Task directions ::
Pull out every line below that holds the word "usan".

⟨

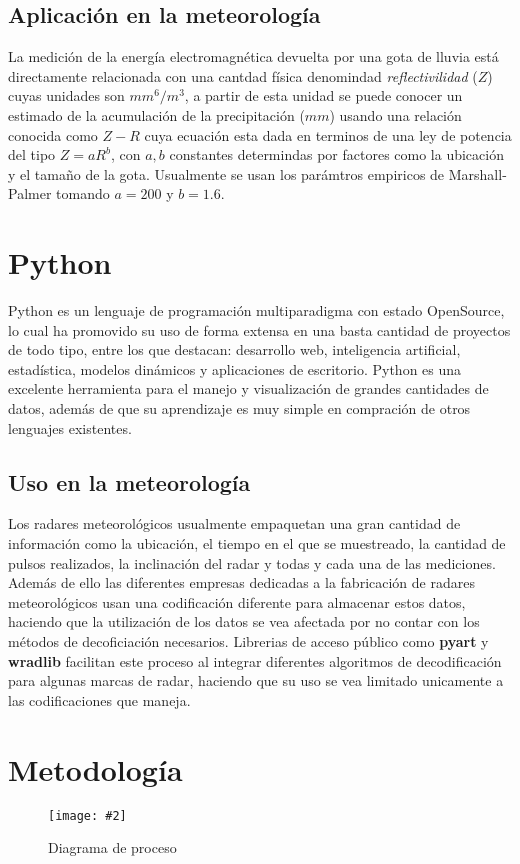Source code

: \documentclass[letterpaper,12pt,oneside]{book}
\newcommand{\figura}[4]
{
  \begin{figure}[H]
    \centering
    \texttt{[image: \#2]}
    \caption{#3}
    \label{#4}
  \end{figure}
}
\begin{document}
    \section{Aplicación en la meteorología}
        La medición de la energía electromagnética devuelta por una gota de lluvia está directamente relacionada con una cantdad física denomindad \textit{reflectivilidad} ($Z$) cuyas unidades son $mm^6/m^3$, a partir de esta unidad se puede conocer un estimado de la acumulación de la precipitación ($mm$) usando una relación conocida como $Z-R$ cuya ecuación esta dada en terminos de una ley de potencia del tipo $Z= aR^b$, con $a,b$ constantes determindas por factores como la ubicación y el tamaño de la gota. Usualmente se usan los parámtros empiricos de Marshall-Palmer tomando $a=200$ y $b=1.6$.

\chapter{Python}
    Python es un lenguaje de programación multiparadigma con estado OpenSource, lo cual ha promovido su uso de forma extensa en una basta cantidad de proyectos de todo tipo, entre los que destacan: desarrollo web, inteligencia artificial, estadística, modelos dinámicos  y aplicaciones de escritorio.
    Python es una excelente herramienta para el manejo y visualización de grandes cantidades de datos, además de que su aprendizaje es muy simple en compración de otros lenguajes existentes. 
    \section{Uso en la meteorología}
        Los radares meteorológicos usualmente empaquetan una gran cantidad de información como la ubicación, el tiempo en el que se muestreado, la cantidad de pulsos realizados, la inclinación del radar y todas y cada una de las mediciones. 
        Además de ello las diferentes empresas dedicadas a la fabricación de radares meteorológicos usan una codificación diferente para almacenar estos datos, haciendo que la utilización de los datos se vea afectada por no contar con los métodos de decoficiación necesarios. 
        Librerias de acceso público como \textbf{pyart} y \textbf{wradlib} facilitan este proceso al integrar diferentes algoritmos de decodificación para algunas marcas de radar, haciendo que su uso se vea limitado unicamente a las codificaciones que maneja.

\chapter{Metodología}
    \figura{1}{/home/aceron/Documentos/GitHub/Tesis/docTesis/metodo.png}{Diagrama de proceso}{fig:fig1}
    
\nocite{*}



\backmatter%
\end{document}
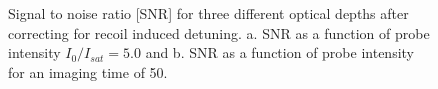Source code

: \documentclass[12pt]{iopart}
\begin{document}
\begin{figure}
\caption{Signal to noise ratio [SNR] for three different optical depths after correcting for recoil induced detuning. a. SNR as a function of probe intensity $I_0/I_{sat}=5.0$ and b. SNR as a function of probe intensity for an imaging time of 50\us{}.}  
\label{fig:SNR}
\end{figure}
\end{document}
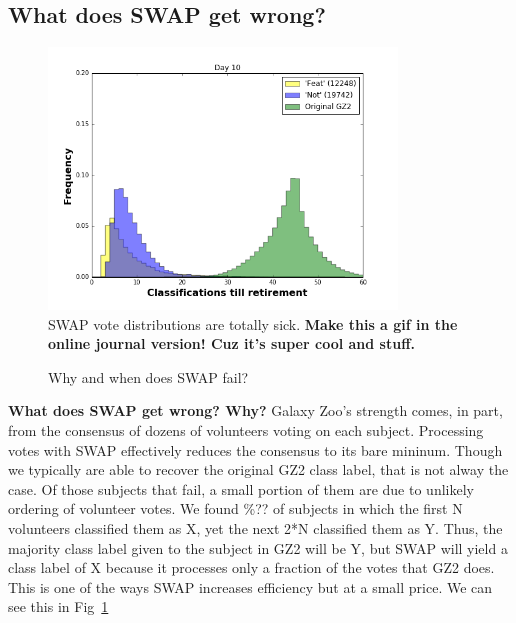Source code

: \documentclass[twocolumn]{aastex6}
\begin{document}
\subsection{What does SWAP get wrong?}
\begin{figure}[t!]
\includegraphics[width=3.65in]{figures/clicks_till_retirement_GZ2_sup_PLPD5_p5_flipfeature2b_10.png}
\caption{SWAP vote distributions are totally sick. \textbf{Make this a gif in the online journal version! Cuz it's super cool and stuff. }\label{fig: swap vote distributions}}
\end{figure}

\begin{figure}[t!]
\caption{Why and when does SWAP fail?  \label{fig: SWAP sucks}}
\end{figure}

\textbf{What does SWAP get wrong? Why? }
Galaxy Zoo's strength comes, in part, from
the consensus of dozens of volunteers voting on each subject. Processing votes
with SWAP effectively reduces the consensus to its bare mininum. Though we typically
are able to recover the original GZ2 class label, that is not alway the case. Of those 
subjects that fail, a small portion of them are due to unlikely ordering of volunteer
votes. We found \%?? of subjects in which the first N volunteers classified them as X, 
yet the next 2*N classified them as Y. Thus, the majority class label given to the subject 
in GZ2 will be Y, but SWAP will yield a class label of X because it processes only a fraction
of the votes that GZ2 does. This is one of the ways SWAP increases efficiency but at a 
small price. We can see this in Fig~\ref{fig: swap vote distributions}
\end{document}
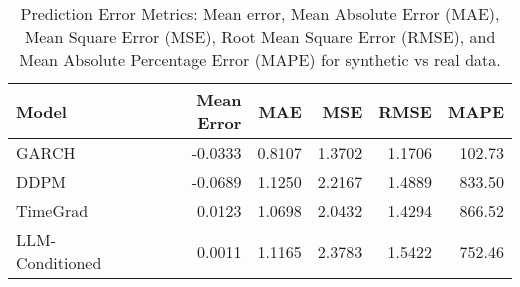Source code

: \begin{table}[htbp]
\centering
\begin{tabular}{lrrrrr}
\toprule
Model & Mean Error & MAE & MSE & RMSE & MAPE \\
\midrule
GARCH & -0.0333 & 0.8107 & 1.3702 & 1.1706 & 102.73 \\
DDPM & -0.0689 & 1.1250 & 2.2167 & 1.4889 & 833.50 \\
TimeGrad & 0.0123 & 1.0698 & 2.0432 & 1.4294 & 866.52 \\
LLM-Conditioned & 0.0011 & 1.1165 & 2.3783 & 1.5422 & 752.46 \\
\bottomrule
\end{tabular}
\caption{Prediction Error Metrics: Mean error, Mean Absolute Error (MAE), Mean Square Error (MSE), Root Mean Square Error (RMSE), and Mean Absolute Percentage Error (MAPE) for synthetic vs real data.}
\label{tab:prediction_error_metrics}
\end{table}
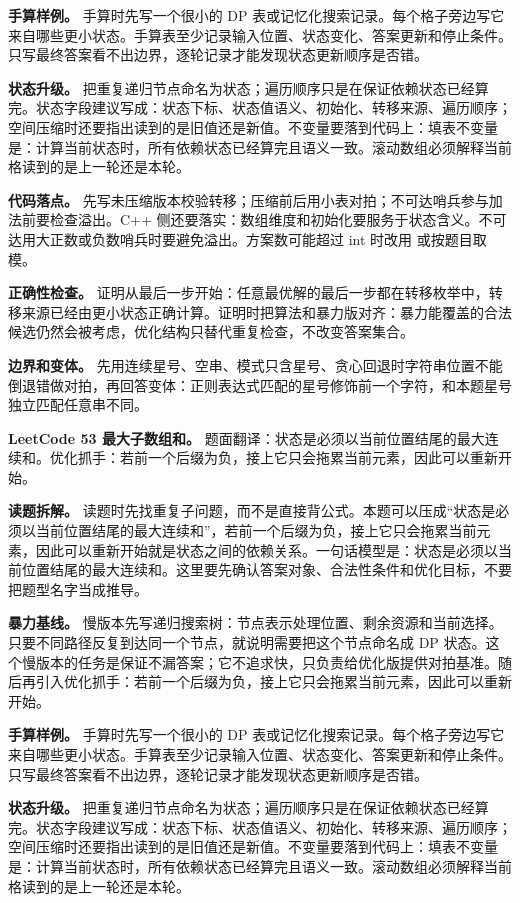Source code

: \textbf{手算样例。} 手算时先写一个很小的 DP 表或记忆化搜索记录。每个格子旁边写它来自哪些更小状态。手算表至少记录输入位置、状态变化、答案更新和停止条件。只写最终答案看不出边界，逐轮记录才能发现状态更新顺序是否错。

\textbf{状态升级。} 把重复递归节点命名为状态；遍历顺序只是在保证依赖状态已经算完。状态字段建议写成：状态下标、状态值语义、初始化、转移来源、遍历顺序；空间压缩时还要指出读到的是旧值还是新值。不变量要落到代码上：填表不变量是：计算当前状态时，所有依赖状态已经算完且语义一致。滚动数组必须解释当前格读到的是上一轮还是本轮。

\textbf{代码落点。} 先写未压缩版本校验转移；压缩前后用小表对拍；不可达哨兵参与加法前要检查溢出。C++ 侧还要落实：数组维度和初始化要服务于状态含义。不可达用大正数或负数哨兵时要避免溢出。方案数可能超过 int 时改用  或按题目取模。

\textbf{正确性检查。} 证明从最后一步开始：任意最优解的最后一步都在转移枚举中，转移来源已经由更小状态正确计算。证明时把算法和暴力版对齐：暴力能覆盖的合法候选仍然会被考虑，优化结构只替代重复检查，不改变答案集合。

\textbf{边界和变体。} 先用连续星号、空串、模式只含星号、贪心回退时字符串位置不能倒退错做对拍，再回答变体：正则表达式匹配的星号修饰前一个字符，和本题星号独立匹配任意串不同。

\noindent\textbf{LeetCode 53 最大子数组和。} 题面翻译：状态是必须以当前位置结尾的最大连续和。优化抓手：若前一个后缀为负，接上它只会拖累当前元素，因此可以重新开始。

\textbf{读题拆解。} 读题时先找重复子问题，而不是直接背公式。本题可以压成“状态是必须以当前位置结尾的最大连续和”，若前一个后缀为负，接上它只会拖累当前元素，因此可以重新开始就是状态之间的依赖关系。一句话模型是：状态是必须以当前位置结尾的最大连续和。这里要先确认答案对象、合法性条件和优化目标，不要把题型名字当成推导。

\textbf{暴力基线。} 慢版本先写递归搜索树：节点表示处理位置、剩余资源和当前选择。只要不同路径反复到达同一个节点，就说明需要把这个节点命名成 DP 状态。这个慢版本的任务是保证不漏答案；它不追求快，只负责给优化版提供对拍基准。随后再引入优化抓手：若前一个后缀为负，接上它只会拖累当前元素，因此可以重新开始。

\textbf{手算样例。} 手算时先写一个很小的 DP 表或记忆化搜索记录。每个格子旁边写它来自哪些更小状态。手算表至少记录输入位置、状态变化、答案更新和停止条件。只写最终答案看不出边界，逐轮记录才能发现状态更新顺序是否错。

\textbf{状态升级。} 把重复递归节点命名为状态；遍历顺序只是在保证依赖状态已经算完。状态字段建议写成：状态下标、状态值语义、初始化、转移来源、遍历顺序；空间压缩时还要指出读到的是旧值还是新值。不变量要落到代码上：填表不变量是：计算当前状态时，所有依赖状态已经算完且语义一致。滚动数组必须解释当前格读到的是上一轮还是本轮。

⟩

Exercise solution ::
        La medición de la energía electromagnética devuelta por una gota de lluvia está directamente relacionada con una cantdad física denomindad \textit{reflectivilidad} ($Z$) cuyas unidades son $mm^6/m^3$, a partir de esta unidad se puede conocer un estimado de la acumulación de la precipitación ($mm$) usando una relación conocida como $Z-R$ cuya ecuación esta dada en terminos de una ley de potencia del tipo $Z= aR^b$, con $a,b$ constantes determindas por factores como la ubicación y el tamaño de la gota. Usualmente se usan los parámtros empiricos de Marshall-Palmer tomando $a=200$ y $b=1.6$.
        Además de ello las diferentes empresas dedicadas a la fabricación de radares meteorológicos usan una codificación diferente para almacenar estos datos, haciendo que la utilización de los datos se vea afectada por no contar con los métodos de decoficiación necesarios. 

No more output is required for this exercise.